AhhtoBahng Ständer was the finder of the first treasure and led us on a short but checked trail over by the small bike park off western and mission, here we found some mimosa to wash down the plain old champagne from the first check. Dung-fu then led us over to Antonelli pond although not before having a back check of 4 marks leading some of the FRB’s rather far. Boner Malfunction clearly could not read the “No Dumping” sign as he dropped trou just underneath it on this leg of the trail. We were then led on a smaller trail around the apartment complex and over the railroad tracks (Scary!).

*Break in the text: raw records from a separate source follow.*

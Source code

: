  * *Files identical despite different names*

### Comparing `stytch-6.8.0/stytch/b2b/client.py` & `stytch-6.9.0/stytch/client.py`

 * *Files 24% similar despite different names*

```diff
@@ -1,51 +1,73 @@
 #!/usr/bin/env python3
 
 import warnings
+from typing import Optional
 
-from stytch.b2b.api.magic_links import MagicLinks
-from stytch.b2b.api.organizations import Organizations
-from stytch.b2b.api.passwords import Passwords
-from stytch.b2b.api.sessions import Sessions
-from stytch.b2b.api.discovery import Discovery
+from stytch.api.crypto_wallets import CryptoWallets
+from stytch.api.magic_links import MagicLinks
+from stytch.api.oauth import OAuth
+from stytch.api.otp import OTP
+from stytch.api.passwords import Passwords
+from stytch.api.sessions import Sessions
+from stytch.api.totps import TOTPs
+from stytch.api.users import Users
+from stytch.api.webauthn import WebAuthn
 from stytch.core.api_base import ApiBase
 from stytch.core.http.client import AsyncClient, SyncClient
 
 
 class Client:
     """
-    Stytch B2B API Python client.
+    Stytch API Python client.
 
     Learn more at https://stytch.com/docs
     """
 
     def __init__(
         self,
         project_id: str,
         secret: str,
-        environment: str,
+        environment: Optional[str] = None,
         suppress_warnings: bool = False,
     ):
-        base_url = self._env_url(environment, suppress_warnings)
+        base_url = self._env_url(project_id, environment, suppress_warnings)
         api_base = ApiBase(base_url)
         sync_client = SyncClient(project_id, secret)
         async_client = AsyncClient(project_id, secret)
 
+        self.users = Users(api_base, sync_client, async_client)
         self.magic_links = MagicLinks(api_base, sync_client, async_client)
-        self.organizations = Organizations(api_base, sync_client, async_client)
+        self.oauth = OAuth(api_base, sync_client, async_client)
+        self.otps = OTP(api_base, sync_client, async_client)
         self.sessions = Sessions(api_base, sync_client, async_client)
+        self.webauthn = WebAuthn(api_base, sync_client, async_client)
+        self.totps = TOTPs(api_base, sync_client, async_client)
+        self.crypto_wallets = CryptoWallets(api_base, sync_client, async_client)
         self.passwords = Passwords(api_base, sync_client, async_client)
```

Don't think he will get far on that old thing
Don’t think he will get far on that old thing

 

 

We found treasure there with a bloody mary concoction. Thmp-thmp and Twisted Fister took trail over from there leaving Toilet Baby with Dung-fu, a good plan in case we could not follow their trail and we needed her to pick up their scent. They led us over to and through natural bridges where we drank a white wine next to the restrooms…maybe it really was just piss collected there. Ho to Housewife and Shallow Hole then took us through the neighborhoods where some hares had to wait for a man and some kids to pass by before they could show off their goods.

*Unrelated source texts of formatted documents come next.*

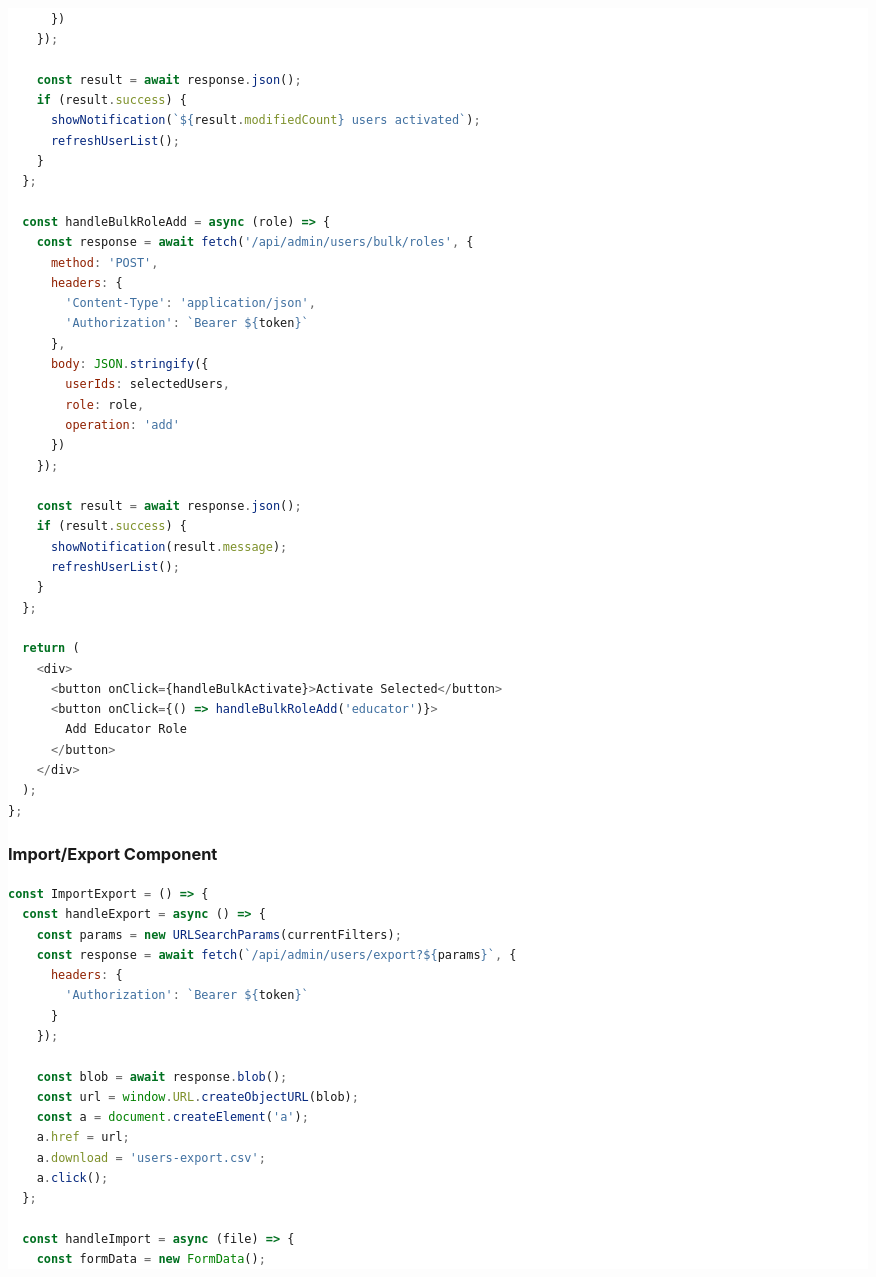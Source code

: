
 ```javascript
      })
    });

    const result = await response.json();
    if (result.success) {
      showNotification(`${result.modifiedCount} users activated`);
      refreshUserList();
    }
  };

  const handleBulkRoleAdd = async (role) => {
    const response = await fetch('/api/admin/users/bulk/roles', {
      method: 'POST',
      headers: {
        'Content-Type': 'application/json',
        'Authorization': `Bearer ${token}`
      },
      body: JSON.stringify({
        userIds: selectedUsers,
        role: role,
        operation: 'add'
      })
    });

    const result = await response.json();
    if (result.success) {
      showNotification(result.message);
      refreshUserList();
    }
  };

  return (
    <div>
      <button onClick={handleBulkActivate}>Activate Selected</button>
      <button onClick={() => handleBulkRoleAdd('educator')}>
        Add Educator Role
      </button>
    </div>
  );
};
```

### Import/Export Component
```javascript
const ImportExport = () => {
  const handleExport = async () => {
    const params = new URLSearchParams(currentFilters);
    const response = await fetch(`/api/admin/users/export?${params}`, {
      headers: {
        'Authorization': `Bearer ${token}`
      }
    });

    const blob = await response.blob();
    const url = window.URL.createObjectURL(blob);
    const a = document.createElement('a');
    a.href = url;
    a.download = 'users-export.csv';
    a.click();
  };

  const handleImport = async (file) => {
    const formData = new FormData();
```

Puff, drinking in what he possibly just emptied out
Puff, drinking in what he possibly just emptied out

Apparently a similar incident happened when some harriettes scared off some teenage boys with their tits at a boob check, perhaps hashing when it is light out isn’t really for us after all as it scares the locals. Finally we made it to West Cliff and over the edge of a cliff where beer was awaiting us and we were able to relax and enjoy the waves.

Hard life, Thmp mentioned he would rather be in the inner city, Dung-fu disagrees
Hard life, Thmp mentioned he would rather be in the inner city, Dung-fu disagrees

 

From beer check we made our way over to Religion which was in the Re-store on the westside thanks to Dung-Fu. First up for down-downs were the harriettes who scared those teens with their tits, Cumcerto, Anal Fullcum, Pink Cherry Liquor, and Achy Breaky Snatch.

A comfortable religion
A comfortable religion

Naturally the package check boys were to follow for their down downs (AhhtoBahng, Boner Malfunction, Dual Tools and Saigon Sally). Then Saigon Sally called me out for drunk scribing (whatever, how else am I supposed to get through this shit?). I then had to drink again because I took a picture of Boner Malfunction breaking the rules and dumping *see photo*. Visitors then had to drink, Ahhhtobahng, Saigon Sally, Hangs Loose, Paki-sack, Dual tools up my ass, Anal Fullcum, and Boner Malfunction. Hangs loose and snapping twat were at the same interhash in 2001 and had to drink for being old? I missed that. I did not miss it because I was sleeping, however, that was dBased and he had to drink. As usual those who made the mistake of following dBased, Trans-Cunt-n-Anal, Cumfart zone and

23526670024_be8e6c22d4_oTwisted fister had to drink, possibly to forget that they made such an obviously huge mistake. And the Hares! The many many hares, you can go up and read about who they were in the beginning of this post, I am lazy and this trash is long enough. Next week is the GLOW hash people! Bring out your glow sticks (take a moment on that euphemism).

The hash finally made its way back over to Santa Cruz Mountain Brewery even though I think it was supposed to be West End. Many stayed quite late drinking and shooting the breeze, it was a long hash and a shitty one for sure!

After 5 hours of drinking the only thing left to do was keep drinking
After 5 hours of drinking the only thing left to do was keep drinking

All that said, I would like to end this post with a quote from Dung-fu our RA, who said at the end of religion that this hash was “The human centipede of ass pain” I doubt many of us would argue that.